Real-world examples of ALTREP usage patterns in miniextendr.
πTable of Contents
- Database Result Set (List)
- Memory-Mapped File (Raw)
- Lazy Time Series (Real)
- Sparse Matrix Row (Integer)
- External API Cache (String)
πDatabase Result Set (List)
Use case: Lazy loading of database query results without materializing all rows.
use miniextendr_api::altrep_data::{AltrepLen, AltListData};
use miniextendr_api::ffi::SEXP;
use std::cell::RefCell;
#[derive(miniextendr_api::Altrep)]
#[altrep(class = "DatabaseResultSet")]
pub struct DatabaseResultSet {
connection_id: usize,
query: String,
row_count: usize,
// Cache fetched rows
cache: RefCell<std::collections::HashMap<usize, SEXP>>,
}
impl AltrepLen for DatabaseResultSet {
fn len(&self) -> usize {
self.row_count
}
}
impl AltListData for DatabaseResultSet {
fn elt(&self, i: usize) -> SEXP {
// Check cache first
if let Some(&row) = self.cache.borrow().get(&i) {
return row;
}
// Fetch from database (simplified)
let row = fetch_row_from_db(self.connection_id, &self.query, i);
// Cache the result
self.cache.borrow_mut().insert(i, row);
row
}
}
miniextendr_api::impl_altlist_from_data!(DatabaseResultSet);
Benefits:
- Only fetches rows when accessed
- Caches fetched rows for repeated access
- Memory efficient for large result sets
- R users get familiar list interface
Usage in R:
results <- db_query("SELECT * FROM large_table")

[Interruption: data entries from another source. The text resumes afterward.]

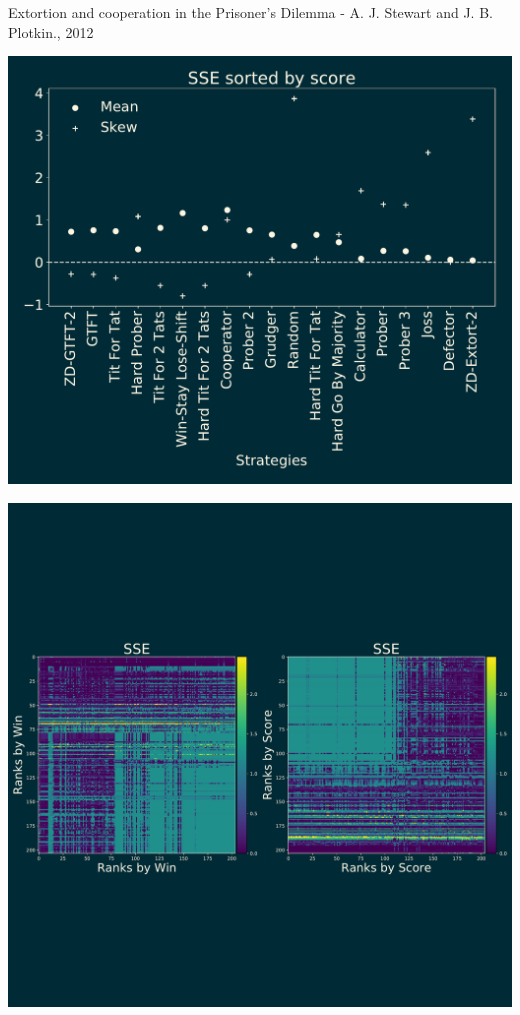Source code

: \documentclass{beamer}
\begin{document}
\begin{frame}
    \begin{center}
        \vspace{1cm}

        \normalsize{Extortion and cooperation in the Prisoner's Dilemma -
        A. J. Stewart and J. B. Plotkin., 2012}

        \vspace{.5cm}
        \includegraphics[width=.7\textwidth]{static/validation_plot}
    \end{center}
\end{frame}

\begin{frame}
    \begin{center}
        \vspace{-1cm}
        \includegraphics[width=\textwidth]{static/results_sserror}
    \end{center}
\end{frame}
\end{document}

first_row <- results[[1]] # Fetches row 1
summary <- results[[1:100]] # Fetches first 100 rows
πMemory-Mapped File (Raw)
Use case: Zero-copy access to large binary files.
use miniextendr_api::altrep_data::{AltrepLen, AltRawData, AltrepDataptr};
use memmap2::Mmap;
use std::fs::File;
#[derive(miniextendr_api::Altrep)]
#[altrep(class = "MappedFile")]
pub struct MappedFile {
_file: File,
mmap: Mmap,
}
impl AltrepLen for MappedFile {
fn len(&self) -> usize {
self.mmap.len()
}
}
impl AltRawData for MappedFile {
fn elt(&self, i: usize) -> u8 {
self.mmap[i]
}
}
impl AltrepDataptr<u8> for MappedFile {
fn dataptr(&mut self, _writable: bool) -> Option<*mut u8> {
// Return pointer to mmap'd memory
Some(self.mmap.as_ptr() as *mut u8)
}
fn dataptr_or_null(&self) -> Option<*const u8> {
Some(self.mmap.as_ptr())
}
}
miniextendr_api::impl_altraw_from_data!(MappedFile, dataptr);
Benefits:
- Zero-copy file access
- OS handles memory management
- Works with files larger than RAM
- Full dataptr support for fast operations
Usage in R:
file <- mmap_file("large_data.bin")
header <- file[1:1024] # Read first 1KB
checksum <- sum(as.integer(file)) # Process entire file
πLazy Time Series (Real)
Use case: Generate time series data on-demand from formula.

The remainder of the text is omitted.